Educating women at earlier stages in life, especially on sexual health, tobacco and harmful use of alcohol, is vital to reversing the epidemic of chronic diseases, Dr. Beard said.


 

 

Surprisingly, the report on older-50 women stressed that even though nontobacco-related heart disease fell worldwide, the rates of tobacco-related deaths more than doubled from 1970 to 2012 in France, Germany and Poland. Tobacco-related deaths also went up in Greece and the United States. The rises in all these countries resulted in a shorter life expectancy for women at age 50.

Dr. Colin Douglas Mathers, another author of the study and a senior scientist at the World Health Organization, pointed to various factors causing the increase in tobacco-related deaths in some Western countries, despite antismoking campaigns.

“There is a lag between tobacco smoking and tobacco-caused deaths, which ranges from around 5-10 years for cardiovascular disease to around 25 years for lung cancer,” he said in an e-mail to PassBlue from Geneva, where he is based. “So rising rates of female smoking in the 1980s and 1990s are causing increasing rates of lung and heart disease now, even though female smoking rates are currently steady or declining in high income countries.”

There may be a peak and then a decline in female death rates from smoking sometime in the future; for some countries, like Australia, the death rates have already peaked and are starting to drop because Australian women started to give up smoking sooner than in some other rich countries, Dr. Mathers said.

So far, female smoking rates remain relatively low in many developing countries, particularly in China, where men smoke at great rates. “If we are not successful in persuading women not to take up smoking, there may be a future epidemic of smoking-related disease in developing countries. So far, that has not happened in most,” Dr. Mathers added.

Bruce Link, a research scientist and professor of epidemiology from Columbia University Mailman School of Public Health in New York, pointed out that even though Europeans smoke more than Americans, this does not mean that Americans are healthier. He said that in a wide span of countries, there are huge health disparities, but there aren’t as many among the top-20 richest nations. For example, the US is not healthier than Spain or France. Heart disease, stroke, cancer and accidents offset less smoking in the US.

A report from the Institute of Medicine of the National Academy reports that Americans have been in poorer health conditions in almost all other developed countries, especially among women.

The US health disadvantage is obvious in many indicators when compared with peer countries, the report says. A large uninsured population and more limited access to primary care, drug abuse, overeating and less physical activity explain some of the shortcomings. Income inequality also contributes to the poorer health of Americans as a group.

Nevertheless, older women are faring somewhat better than older men.
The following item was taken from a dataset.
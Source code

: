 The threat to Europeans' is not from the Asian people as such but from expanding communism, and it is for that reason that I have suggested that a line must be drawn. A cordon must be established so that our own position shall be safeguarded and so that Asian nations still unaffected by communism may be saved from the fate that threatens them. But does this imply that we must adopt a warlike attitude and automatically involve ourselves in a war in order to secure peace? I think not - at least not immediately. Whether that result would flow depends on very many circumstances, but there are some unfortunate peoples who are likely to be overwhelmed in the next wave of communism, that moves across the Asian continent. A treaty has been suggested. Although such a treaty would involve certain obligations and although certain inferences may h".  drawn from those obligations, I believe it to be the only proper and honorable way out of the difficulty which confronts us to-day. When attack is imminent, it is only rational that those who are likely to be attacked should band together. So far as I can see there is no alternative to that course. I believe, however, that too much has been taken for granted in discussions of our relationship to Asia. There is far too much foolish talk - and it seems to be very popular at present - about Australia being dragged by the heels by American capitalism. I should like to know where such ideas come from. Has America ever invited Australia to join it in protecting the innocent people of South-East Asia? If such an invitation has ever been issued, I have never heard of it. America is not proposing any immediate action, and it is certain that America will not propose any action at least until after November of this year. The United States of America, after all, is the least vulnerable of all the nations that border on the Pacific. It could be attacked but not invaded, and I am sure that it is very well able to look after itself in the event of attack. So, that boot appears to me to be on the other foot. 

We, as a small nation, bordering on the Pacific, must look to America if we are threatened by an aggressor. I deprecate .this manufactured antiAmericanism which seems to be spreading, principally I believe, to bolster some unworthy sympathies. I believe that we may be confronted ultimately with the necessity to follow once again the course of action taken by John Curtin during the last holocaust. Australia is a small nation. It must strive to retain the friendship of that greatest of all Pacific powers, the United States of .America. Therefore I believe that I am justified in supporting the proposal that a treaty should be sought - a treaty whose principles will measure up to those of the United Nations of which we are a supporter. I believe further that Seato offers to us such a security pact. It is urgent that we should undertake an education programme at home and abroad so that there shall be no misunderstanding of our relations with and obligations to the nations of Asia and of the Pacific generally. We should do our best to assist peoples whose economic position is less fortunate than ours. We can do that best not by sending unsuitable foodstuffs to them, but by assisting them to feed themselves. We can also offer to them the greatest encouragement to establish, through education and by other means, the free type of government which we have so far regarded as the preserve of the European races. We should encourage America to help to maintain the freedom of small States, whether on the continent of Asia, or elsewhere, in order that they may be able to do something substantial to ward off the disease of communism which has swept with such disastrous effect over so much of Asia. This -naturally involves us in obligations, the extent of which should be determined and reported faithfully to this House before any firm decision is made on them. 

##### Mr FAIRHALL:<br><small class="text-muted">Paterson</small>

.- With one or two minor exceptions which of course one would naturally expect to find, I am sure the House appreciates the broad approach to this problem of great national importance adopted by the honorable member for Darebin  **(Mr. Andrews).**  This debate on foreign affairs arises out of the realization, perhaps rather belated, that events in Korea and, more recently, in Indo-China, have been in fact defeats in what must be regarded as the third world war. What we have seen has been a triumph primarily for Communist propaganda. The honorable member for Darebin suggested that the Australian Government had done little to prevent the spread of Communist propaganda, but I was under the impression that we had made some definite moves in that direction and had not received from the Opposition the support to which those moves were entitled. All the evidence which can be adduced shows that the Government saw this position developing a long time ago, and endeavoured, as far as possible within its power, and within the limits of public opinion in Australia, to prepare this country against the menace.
Worldwide in 2011, women made up more than half (53 percent) of adults who were 50 years or older and 59 percent of adults 70 and above. (For female life expectancy at birth, increases have also been occurring, but they vary geographically. In 2011, for example, the female advantage at birth was 1 year in Bangladesh, 7 years in Japan and 12 years in Russia.)

Yet some countries faced setbacks during the last two decades or so in rising life expectancy for women over 50. Among them are Russia and Eastern European countries, where the economic transition from communism to a more capitalistic society affected longevity.


 

 

South Africa, as with other sub-Saharan African countries, has been tremendously hurt by HIV infections. But it recently experienced gains in female life expectancy at age 50, possibly from increased use of antiretroviral treatment.